Las guerras contemporáneas suelen ser el resultado de una combinación explosiva de factores históricos, políticos, sociales y económicos. En algunos casos, los enfrentamientos se originan en disputas territoriales no resueltas o en rivalidades étnicas y religiosas que han perdurado por generaciones, avivadas por discursos nacionalistas o identitarios. En otros contextos, el malestar económico, la falta de oportunidades y la desigualdad social profunda alimentan el descontento popular, creando un caldo de cultivo propicio para la violencia. Estos factores son muchas veces exacerbados por gobiernos débiles, instituciones frágiles o corruptas, incapaces de brindar seguridad o garantizar justicia, permitiendo así el avance del crimen organizado y de actores armados no estatales.

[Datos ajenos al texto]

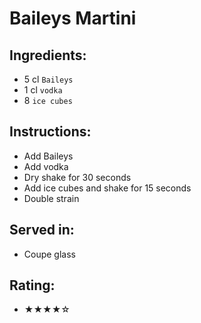 # Baileys Martini

## Ingredients:
- 5 cl `Baileys` <!-- - 4 cl `Baileys` -->
- 1 cl `vodka` <!-- - 2 cl `vodka` -->
- 8 `ice cubes`

## Instructions:
- Add Baileys
- Add vodka
- Dry shake for 30 seconds
- Add ice cubes and shake for 15 seconds
- Double strain

## Served in:
- Coupe glass

## Rating:
- ★★★★☆
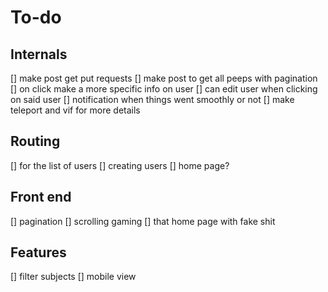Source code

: # To-do

## Internals

[] make post get put requests
[] make post to get all peeps with pagination
[] on click make a more specific info on user
[] can edit user when clicking on said user
[] notification when things went smoothly or not
[] make teleport and vif for more details

## Routing

[] for the list of users
[] creating users
[] home page?

## Front end

[] pagination
[] scrolling gaming
[] that home page with fake shit

## Features

[] filter subjects
[] mobile view
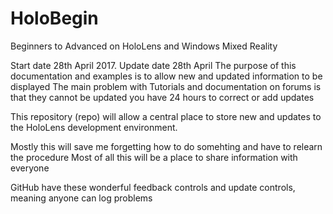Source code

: # HoloBegin
Beginners to Advanced on HoloLens and Windows Mixed Reality

Start date 28th April 2017. Update date 28th April 
The purpose of this documentation and examples is to allow new and updated information to be displayed
The main problem with Tutorials and documentation on forums is that they cannot be updated you have 24 hours to correct or add updates

This repository (repo) will allow a central place to store new and updates to the HoloLens development environment.

Mostly this will save me forgetting how to do somehting and have to relearn the procedure
Most of all this will be a place to share information with everyone

GitHub have these wonderful feedback controls and update controls, meaning anyone can log problems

Además, un número considerable de conflictos actuales tiene sus raíces en guerras civiles mal cerradas, donde los procesos de paz no lograron una verdadera reconciliación ni abordar las causas estructurales del conflicto. En estos escenarios, los acuerdos quedaron reducidos a meros documentos formales, sin mecanismos efectivos para sanar heridas colectivas ni reconstruir comunidades destruidas. El resultado es una perpetuación de la violencia, donde las generaciones nacidas tras el conflicto heredan no solo las ruinas físicas, sino también la desconfianza, el resentimiento y el trauma. Así, los ecos del pasado siguen modelando las tragedias del presente.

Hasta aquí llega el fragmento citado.